Optimal transport for probabilistic machine learning

Project Description

Existing background work

During the last decade, optimal transport (OT) has penetrated the core technical aspects of machine learning (ML). In particular, OT’s ability to define meaningful distances among generative models has allowed to design better, ad hoc, learning strategies for models defined over complex data structures.

We have developed OT methods, including Wasserstein-inspired distances and novel types of barycentres, for Gaussian processes, time series analysis, Bayesian model selection, outlier detection, trajectory tracking, natural language processing, and clustering of distributions.

Main objectives of the project

To design and validate learning strategies and architectures for probabilistic generative models using concepts and resources from OT. Likewise, to explore the use and benefits that ML methods bring to the computation of OT. The project includes both theoretical and applied (computational) aspects.

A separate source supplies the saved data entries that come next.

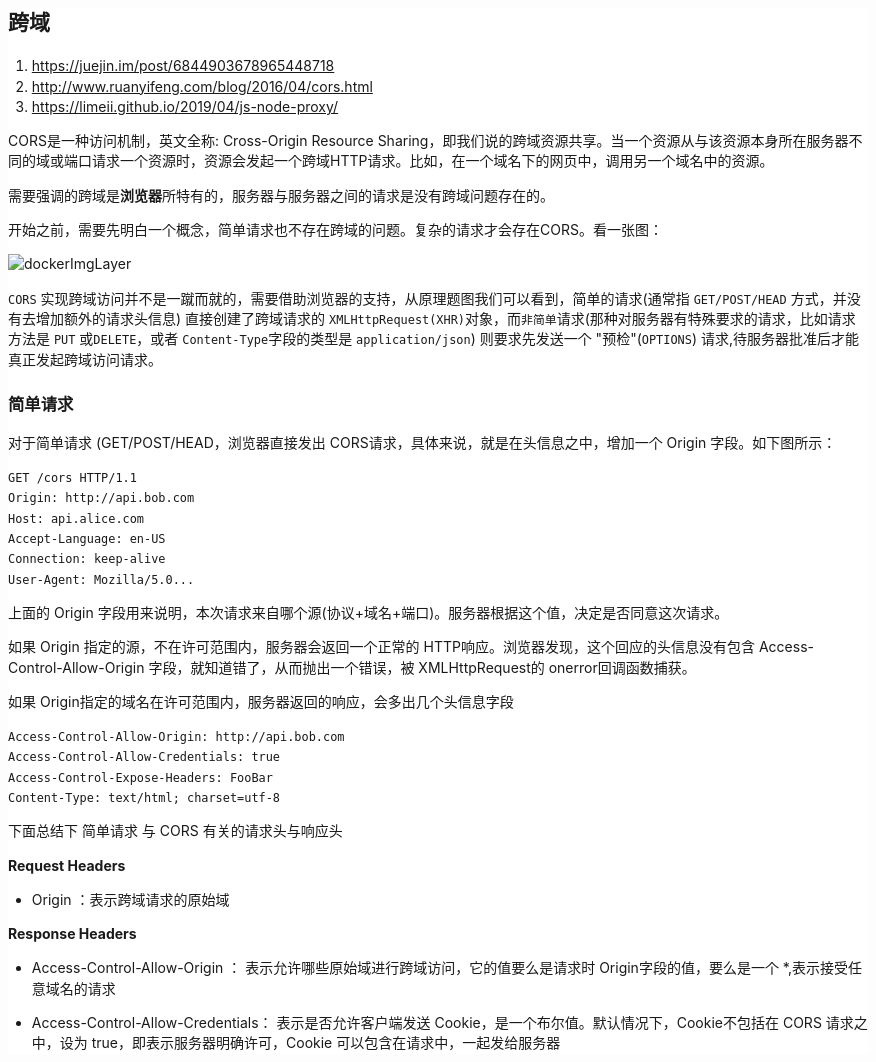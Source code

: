 ## 跨域

 1. https://juejin.im/post/6844903678965448718
 2. http://www.ruanyifeng.com/blog/2016/04/cors.html
 3. https://limeii.github.io/2019/04/js-node-proxy/

CORS是一种访问机制，英文全称: Cross-Origin Resource Sharing，即我们说的跨域资源共享。当一个资源从与该资源本身所在服务器不同的域或端口请求一个资源时，资源会发起一个跨域HTTP请求。比如，在一个域名下的网页中，调用另一个域名中的资源。

需要强调的跨域是**浏览器**所特有的，服务器与服务器之间的请求是没有跨域问题存在的。

开始之前，需要先明白一个概念，简单请求也不存在跨域的问题。复杂的请求才会存在CORS。看一张图：

 ![dockerImgLayer](./image/2020/dockerImgLayer.jpg)

`CORS` 实现跨域访问并不是一蹴而就的，需要借助浏览器的支持，从原理题图我们可以看到，简单的请求(通常指 `GET/POST/HEAD` 方式，并没有去增加额外的请求头信息) 直接创建了跨域请求的 `XMLHttpRequest(XHR)`对象，而`非简单`请求(那种对服务器有特殊要求的请求，比如请求方法是 `PUT` 或`DELETE`，或者 `Content-Type`字段的类型是 `application/json`) 则要求先发送一个 "预检"(`OPTIONS`) 请求,待服务器批准后才能真正发起跨域访问请求。


### 简单请求

对于简单请求 (GET/POST/HEAD，浏览器直接发出 CORS请求，具体来说，就是在头信息之中，增加一个 Origin 字段。如下图所示：
```html
GET /cors HTTP/1.1
Origin: http://api.bob.com
Host: api.alice.com
Accept-Language: en-US
Connection: keep-alive
User-Agent: Mozilla/5.0...
```

上面的 Origin 字段用来说明，本次请求来自哪个源(协议+域名+端口)。服务器根据这个值，决定是否同意这次请求。

如果 Origin 指定的源，不在许可范围内，服务器会返回一个正常的 HTTP响应。浏览器发现，这个回应的头信息没有包含 Access-Control-Allow-Origin 字段，就知道错了，从而抛出一个错误，被 XMLHttpRequest的 onerror回调函数捕获。

如果 Origin指定的域名在许可范围内，服务器返回的响应，会多出几个头信息字段
```html
Access-Control-Allow-Origin: http://api.bob.com
Access-Control-Allow-Credentials: true
Access-Control-Expose-Headers: FooBar
Content-Type: text/html; charset=utf-8
```

下面总结下 简单请求 与 CORS 有关的请求头与响应头

**Request Headers**

 - Origin ：表示跨域请求的原始域

**Response Headers**

 - Access-Control-Allow-Origin ： 表示允许哪些原始域进行跨域访问，它的值要么是请求时
   Origin字段的值，要么是一个 *,表示接受任意域名的请求

 - Access-Control-Allow-Credentials： 表示是否允许客户端发送
   Cookie，是一个布尔值。默认情况下，Cookie不包括在 CORS 请求之中，设为 true，即表示服务器明确许可，Cookie
   可以包含在请求中，一起发给服务器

• To explore the state of the art in the interface between computational OT and probabilistic machine learning
• To identify which aspects of learning strategies, or model architectures, can be enhanced via OT
• To devise directions in which ML can improve OT computation (e.g., speed and robustness)
• To provide theoretical guarantees for the developed solutions
• To produce experimental validation of the proposed methodologies for general applied subjects (e.g., climate, astronomy, audio, social sciences, health)
• To ensure availability and dissemination of the project contributions in the form of free (open source) software which is compatible with other toolbox of the ML communities

Details of Software/Data Deliverables

The conceptual contributions of the project are expected to be complemented with reproducible experimental validation. This includes i) open-source software to be used by the scientific community, ii) a public repository hosting the developed software, iii) reproducible examples showing particular applications to scientific or social challenges.